The KPA officials had in a letter dated January 30, 2019 sought the approval of Treasury to shift Sh2.5 billion of the Sh3 billion previously set aside for buying a piece of land at the Inland Container Depot in Nairobi and use Sh500 million to concrete the Makongeni yard and Sh2 billion for dredging the port.
While Treasury had received the proposed budget, Dr Muia says, this was subjected to “rationalisation” and a recommendation for approval was only given on September 24, 2019.
By this time, Dr Manduku had already awarded the tenders and paid for the Makongeni works without knowledge of the Treasury.
WASTAGE OF RESOURCES
Records indicate that nine contractors were given the tender, which was split in smaller portions to skirt legal requirements for tendering for capital projects and to disguise it as repair works.
The nine bills of quantities were prepared by a senior works officer, Anthony Muhanji, and the total contract sum was Sh506 million.
An investigation report describes the splitting as “a clear conspiracy to avoid tender procedures, to wit, section 91 of the public procurement and asset disposal act … and with the aim of avoiding open and competitive tendering process.”
The Makongeni work is controversial because the Kenya Railways Corporation (KRC) claims that it owns the land and had not entered into a lease agreement with KPA after negotiations collapsed.
To date, the ownership of the plot is still vested in the railway. Investigators have termed this as “wastage of public resources”, saying Dr Manduku and other senior officers should take responsibility.
Dr Manduku is yet to explain why KPC moved ahead to develop a plot it didn’t own.
The matter is made more complex because KRC is now demanding KPA vacate its plot and restore the uprooted railway line, meaning that KPA cannot use the facility even after sinking Sh500 million into it.
The Treasury, in its letter about the case dated November 22, 2019, describes the entire procurement as unprocedural.
“As per the Public Procurement and Disposal Act 2015, procurement should not take place before budgetary approval.

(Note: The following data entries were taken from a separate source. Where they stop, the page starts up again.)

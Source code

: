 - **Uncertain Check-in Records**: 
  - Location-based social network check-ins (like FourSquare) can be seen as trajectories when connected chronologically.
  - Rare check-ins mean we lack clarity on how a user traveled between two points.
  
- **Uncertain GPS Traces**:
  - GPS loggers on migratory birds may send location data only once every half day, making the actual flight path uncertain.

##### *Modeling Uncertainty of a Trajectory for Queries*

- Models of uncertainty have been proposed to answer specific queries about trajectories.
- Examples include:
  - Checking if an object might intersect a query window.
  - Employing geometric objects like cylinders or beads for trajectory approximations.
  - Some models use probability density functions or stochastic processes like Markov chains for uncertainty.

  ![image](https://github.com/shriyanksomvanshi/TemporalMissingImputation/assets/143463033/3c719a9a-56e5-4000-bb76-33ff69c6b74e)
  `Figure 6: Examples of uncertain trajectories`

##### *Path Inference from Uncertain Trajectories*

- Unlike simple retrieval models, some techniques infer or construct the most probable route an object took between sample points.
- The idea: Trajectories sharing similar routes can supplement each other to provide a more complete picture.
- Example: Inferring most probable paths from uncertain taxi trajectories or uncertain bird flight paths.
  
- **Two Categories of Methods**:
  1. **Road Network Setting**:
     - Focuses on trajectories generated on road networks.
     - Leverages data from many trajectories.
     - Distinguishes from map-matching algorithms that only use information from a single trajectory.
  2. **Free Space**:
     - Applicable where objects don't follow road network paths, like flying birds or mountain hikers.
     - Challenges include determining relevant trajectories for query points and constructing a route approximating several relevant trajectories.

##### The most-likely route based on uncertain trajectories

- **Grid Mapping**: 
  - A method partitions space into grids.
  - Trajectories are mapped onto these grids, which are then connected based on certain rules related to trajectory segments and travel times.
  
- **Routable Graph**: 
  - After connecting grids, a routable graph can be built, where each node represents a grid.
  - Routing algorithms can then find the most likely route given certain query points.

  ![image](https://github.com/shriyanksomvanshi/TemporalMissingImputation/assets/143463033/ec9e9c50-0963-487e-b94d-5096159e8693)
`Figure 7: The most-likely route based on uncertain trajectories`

KPA is required to comply with this legal requirement.”
Treasury has also waded into the Kisumu port procurement saga and now says that it only approved Sh100 million for the Kisumu revitalisation works for the 2018/19 financial year.
Already, works with a total contract sum of Sh803 million has been awarded for the Kisumu project.
Records also indicate that for the 2019/20 financial year, the project had been allocated Sh500 million but this had not been approved.
In the investigation report, detectives say that “despite the knowledge that only Sh100 million was available for the Kisumu works, the managing director authorised expenditures amounting to Sh803 million which indicates that he engaged without an approved budget.”
Dr Manduku had told investigators that he had received a presidential directive to fast-track the Kisumu works, but according to investigators, “he was unable to explain as to whether the said directive directed him to overlook procurement procedures”.
In his letter to investigators, the Treasury PS says that KPA should have sought approval “if the total contract price exceeded 25 per cent in compliance with Section 139 of Public Procurement and Disposal Act, 2015. The National Treasury did not receive any request for variation of this project.”
Besides Dr Manduku, others on the radar of detectives include General Manager for Operations William Rutto, Senior Works Officer Anthony Muhanji, Principal Civil Engineer Bernard Nyobange, and Works Officer Juma Chigulu.
KPA has for years been a citadel of cartels and, with the billions of shillings left at its disposal, it has been a playground for politicos and rent-seekers.